### Assignment
Below are some records. How many of their lines contain the string "left"? Answer with the number alone.

-------- Information supplied

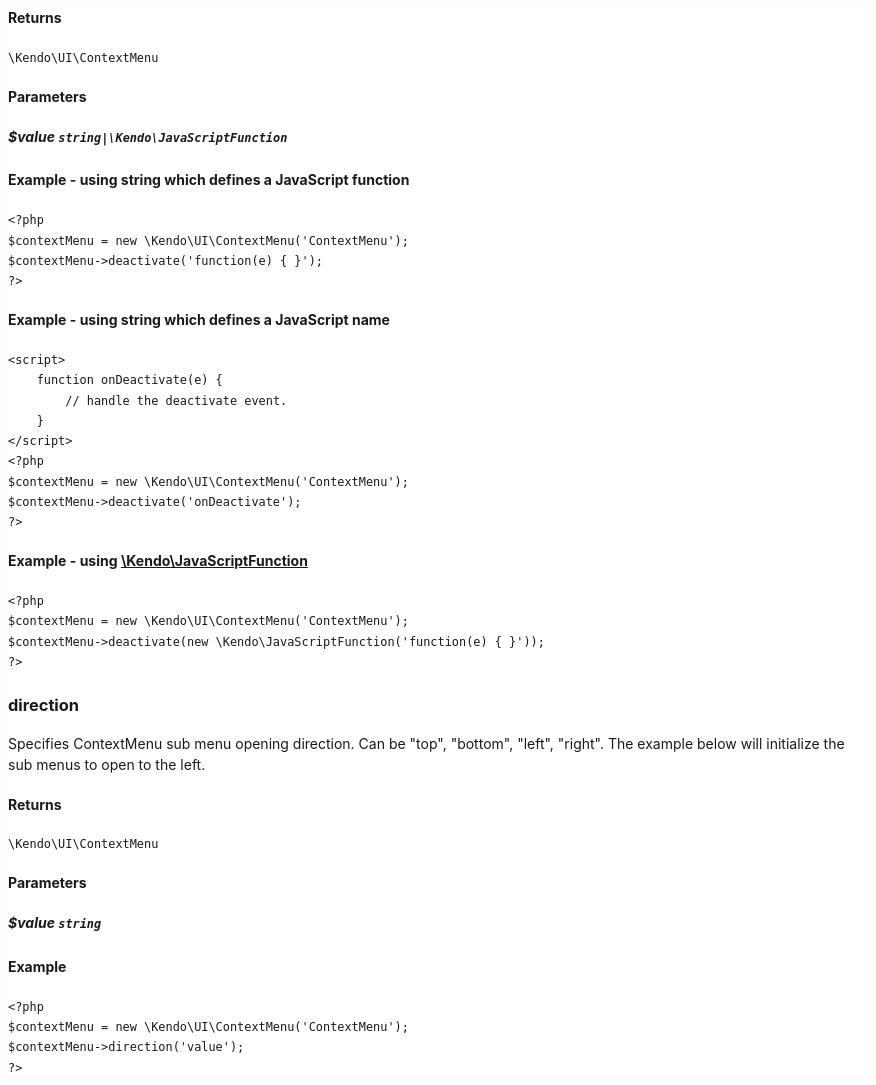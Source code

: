 #### Returns
`\Kendo\UI\ContextMenu`

#### Parameters

##### $value `string|\Kendo\JavaScriptFunction`

#### Example - using string which defines a JavaScript function

    <?php
    $contextMenu = new \Kendo\UI\ContextMenu('ContextMenu');
    $contextMenu->deactivate('function(e) { }');
    ?>

#### Example - using string which defines a JavaScript name
    <script>
        function onDeactivate(e) {
            // handle the deactivate event.
        }
    </script>
    <?php
    $contextMenu = new \Kendo\UI\ContextMenu('ContextMenu');
    $contextMenu->deactivate('onDeactivate');
    ?>

#### Example - using [\Kendo\JavaScriptFunction](/api/wrappers/php/kendo/javascriptfunction)

    <?php
    $contextMenu = new \Kendo\UI\ContextMenu('ContextMenu');
    $contextMenu->deactivate(new \Kendo\JavaScriptFunction('function(e) { }'));
    ?>

### direction
Specifies ContextMenu sub menu opening direction. Can be "top", "bottom", "left", "right".
The example below will initialize the sub menus to open to the left.

#### Returns
`\Kendo\UI\ContextMenu`

#### Parameters

##### $value `string`



#### Example 
    <?php
    $contextMenu = new \Kendo\UI\ContextMenu('ContextMenu');
    $contextMenu->direction('value');
    ?>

----------------

### Result for this task
2